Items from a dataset

++++

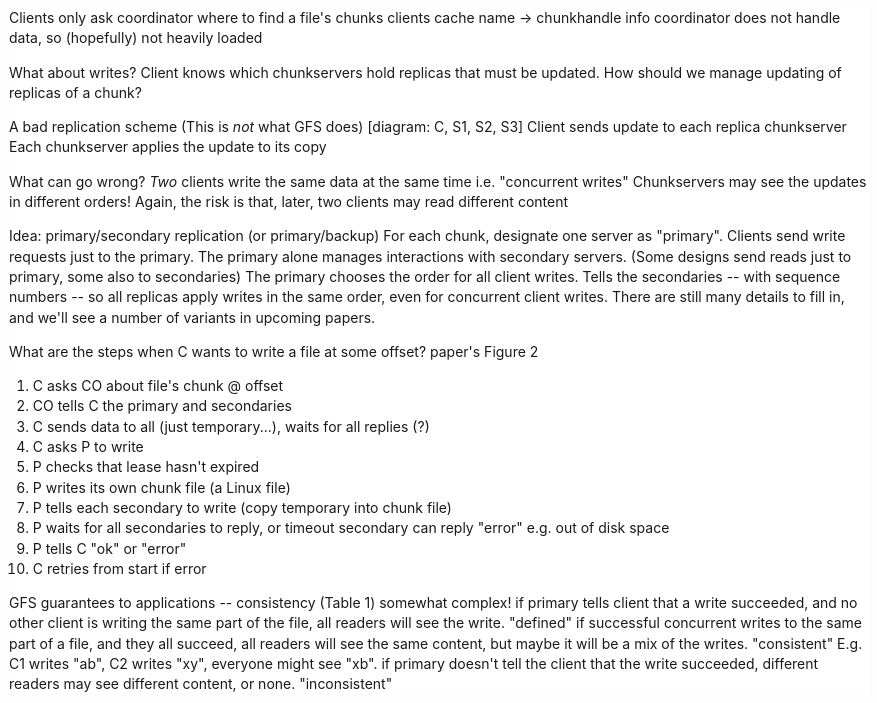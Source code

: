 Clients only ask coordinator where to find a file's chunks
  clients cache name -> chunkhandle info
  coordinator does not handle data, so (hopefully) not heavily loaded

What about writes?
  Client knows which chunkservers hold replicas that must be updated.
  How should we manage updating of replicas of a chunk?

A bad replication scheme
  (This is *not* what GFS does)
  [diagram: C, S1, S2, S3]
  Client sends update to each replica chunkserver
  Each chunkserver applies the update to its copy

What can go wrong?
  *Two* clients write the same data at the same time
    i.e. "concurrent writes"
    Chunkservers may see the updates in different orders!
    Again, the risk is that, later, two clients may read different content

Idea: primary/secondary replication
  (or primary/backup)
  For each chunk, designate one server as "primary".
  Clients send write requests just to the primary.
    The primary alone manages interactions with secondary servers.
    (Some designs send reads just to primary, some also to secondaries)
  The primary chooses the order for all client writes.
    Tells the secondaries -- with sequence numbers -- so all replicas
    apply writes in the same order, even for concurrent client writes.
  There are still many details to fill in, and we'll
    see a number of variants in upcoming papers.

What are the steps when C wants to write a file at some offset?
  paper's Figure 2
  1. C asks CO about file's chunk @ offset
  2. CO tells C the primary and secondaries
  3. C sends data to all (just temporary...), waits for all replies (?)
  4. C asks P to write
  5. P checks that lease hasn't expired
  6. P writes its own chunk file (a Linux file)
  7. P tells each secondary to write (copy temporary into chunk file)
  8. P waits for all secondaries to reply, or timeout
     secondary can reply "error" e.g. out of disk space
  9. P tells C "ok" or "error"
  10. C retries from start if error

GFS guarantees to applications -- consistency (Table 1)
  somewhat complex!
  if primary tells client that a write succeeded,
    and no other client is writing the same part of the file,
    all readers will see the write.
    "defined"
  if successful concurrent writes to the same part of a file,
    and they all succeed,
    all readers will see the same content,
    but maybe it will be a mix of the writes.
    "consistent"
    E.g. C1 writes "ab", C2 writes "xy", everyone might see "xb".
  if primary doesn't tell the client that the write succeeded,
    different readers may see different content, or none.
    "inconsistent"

++++

TASK
Taking the entries above, restate exactly those lines that fall between the line with "and they all" and the line with "if primary doesn't", keeping both of those lines too.

ANSWER BOX
    and they all succeed,
    all readers will see the same content,
    but maybe it will be a mix of the writes.
    "consistent"
    E.g. C1 writes "ab", C2 writes "xy", everyone might see "xb".
  if primary doesn't tell the client that the write succeeded,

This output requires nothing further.